© Mischer’traxler Studio
This machine creates just one object per day. It draws inspiration from trees, which grow and adapt in response to available light. Powered by the sun, the machine starts working at sunrise and stops at sunset. At a steady rhythm, it deposits thread and a binder layer-by-layer around a core, forming a shape that will become a bench or a lamp. The size of the furniture varies with the season, and the outcome also reflects the day’s weather. When the sun shines brightly, the layers are thick and their colour is pale. A cloudy sky results in thinner, darker layers.
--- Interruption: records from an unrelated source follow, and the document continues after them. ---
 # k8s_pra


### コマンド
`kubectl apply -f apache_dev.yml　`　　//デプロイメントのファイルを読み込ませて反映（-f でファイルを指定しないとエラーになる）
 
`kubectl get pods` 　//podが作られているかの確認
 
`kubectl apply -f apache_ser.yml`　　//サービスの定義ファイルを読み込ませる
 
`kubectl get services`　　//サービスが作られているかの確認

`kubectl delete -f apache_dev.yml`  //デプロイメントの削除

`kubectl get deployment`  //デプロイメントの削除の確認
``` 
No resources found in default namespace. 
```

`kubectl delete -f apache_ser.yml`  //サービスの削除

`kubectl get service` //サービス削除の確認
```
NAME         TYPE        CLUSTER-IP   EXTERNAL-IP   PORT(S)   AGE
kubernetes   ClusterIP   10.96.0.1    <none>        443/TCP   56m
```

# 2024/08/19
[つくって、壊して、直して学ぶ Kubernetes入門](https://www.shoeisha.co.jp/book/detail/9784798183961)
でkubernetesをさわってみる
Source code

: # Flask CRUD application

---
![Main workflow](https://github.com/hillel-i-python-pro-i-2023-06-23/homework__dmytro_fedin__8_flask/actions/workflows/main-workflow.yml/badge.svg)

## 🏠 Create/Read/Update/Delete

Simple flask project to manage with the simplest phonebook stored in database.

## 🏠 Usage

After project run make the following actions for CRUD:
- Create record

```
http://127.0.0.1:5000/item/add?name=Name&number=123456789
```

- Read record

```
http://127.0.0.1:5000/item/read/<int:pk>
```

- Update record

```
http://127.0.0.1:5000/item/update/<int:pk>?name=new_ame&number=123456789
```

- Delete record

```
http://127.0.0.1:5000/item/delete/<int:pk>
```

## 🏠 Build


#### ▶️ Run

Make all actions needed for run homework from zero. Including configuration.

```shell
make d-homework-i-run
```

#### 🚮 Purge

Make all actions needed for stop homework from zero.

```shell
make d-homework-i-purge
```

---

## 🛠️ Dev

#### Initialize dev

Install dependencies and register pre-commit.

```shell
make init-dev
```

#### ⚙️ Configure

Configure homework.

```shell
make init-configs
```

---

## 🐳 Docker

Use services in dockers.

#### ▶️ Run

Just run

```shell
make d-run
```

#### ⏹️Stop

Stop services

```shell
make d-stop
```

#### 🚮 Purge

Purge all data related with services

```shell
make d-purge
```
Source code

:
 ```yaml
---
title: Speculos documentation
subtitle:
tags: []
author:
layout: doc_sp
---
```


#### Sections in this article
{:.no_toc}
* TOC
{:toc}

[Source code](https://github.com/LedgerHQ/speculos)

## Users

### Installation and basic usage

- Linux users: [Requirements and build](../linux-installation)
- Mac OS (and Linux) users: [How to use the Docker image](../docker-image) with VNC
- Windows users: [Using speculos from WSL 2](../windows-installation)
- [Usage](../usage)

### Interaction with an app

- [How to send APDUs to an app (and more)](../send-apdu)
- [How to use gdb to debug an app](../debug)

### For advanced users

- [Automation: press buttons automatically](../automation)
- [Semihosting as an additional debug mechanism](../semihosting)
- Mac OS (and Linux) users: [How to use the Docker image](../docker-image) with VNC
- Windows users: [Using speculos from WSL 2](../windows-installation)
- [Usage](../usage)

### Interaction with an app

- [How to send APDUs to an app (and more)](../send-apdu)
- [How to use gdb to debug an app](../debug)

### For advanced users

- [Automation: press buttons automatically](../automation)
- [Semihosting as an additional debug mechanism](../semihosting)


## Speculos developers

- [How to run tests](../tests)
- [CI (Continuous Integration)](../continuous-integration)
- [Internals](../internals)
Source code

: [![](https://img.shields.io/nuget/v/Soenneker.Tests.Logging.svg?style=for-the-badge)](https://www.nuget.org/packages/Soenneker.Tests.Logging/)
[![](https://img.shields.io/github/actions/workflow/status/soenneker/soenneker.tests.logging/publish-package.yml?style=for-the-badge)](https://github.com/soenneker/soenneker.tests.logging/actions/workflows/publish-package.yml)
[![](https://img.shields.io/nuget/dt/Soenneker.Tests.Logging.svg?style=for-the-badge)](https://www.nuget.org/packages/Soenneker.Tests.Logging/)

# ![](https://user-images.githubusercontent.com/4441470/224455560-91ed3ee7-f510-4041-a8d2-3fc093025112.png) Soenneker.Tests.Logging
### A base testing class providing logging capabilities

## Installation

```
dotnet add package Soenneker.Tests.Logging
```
In our latitudes, wood formation is seasonal, revealing growth rings through their light colouration in spring and summer, and dark in autumn and winter. The idea of a tree transfers this phenomenon into a mechanical device: an autonomous machine translates the sun’s cycles into unique objects. Their length varies according to the seasons: the longest are produced in summer, the shortest in winter.
The machine is called Recorder One. Diurnal, it operates with natural light, from sunrise to sunset. It wraps coloured threads soaked in binder around a matrix according to the light’s intensity. This process creates thick, light layers under bright sunlight, and thin, dark layers when the sky is overcast. Each piece is a three-dimensional archive of a context, reflecting meteorological changes: a material witness of the “here and now”. Recorder One thus broadens the discussion on origins and local production, transcending craftsmanship and material to embrace a larger perspective. The idea of a tree proposes furniture that is both cosmic and contextual, a true archive of a dialogue between geographical data and mechanical movement.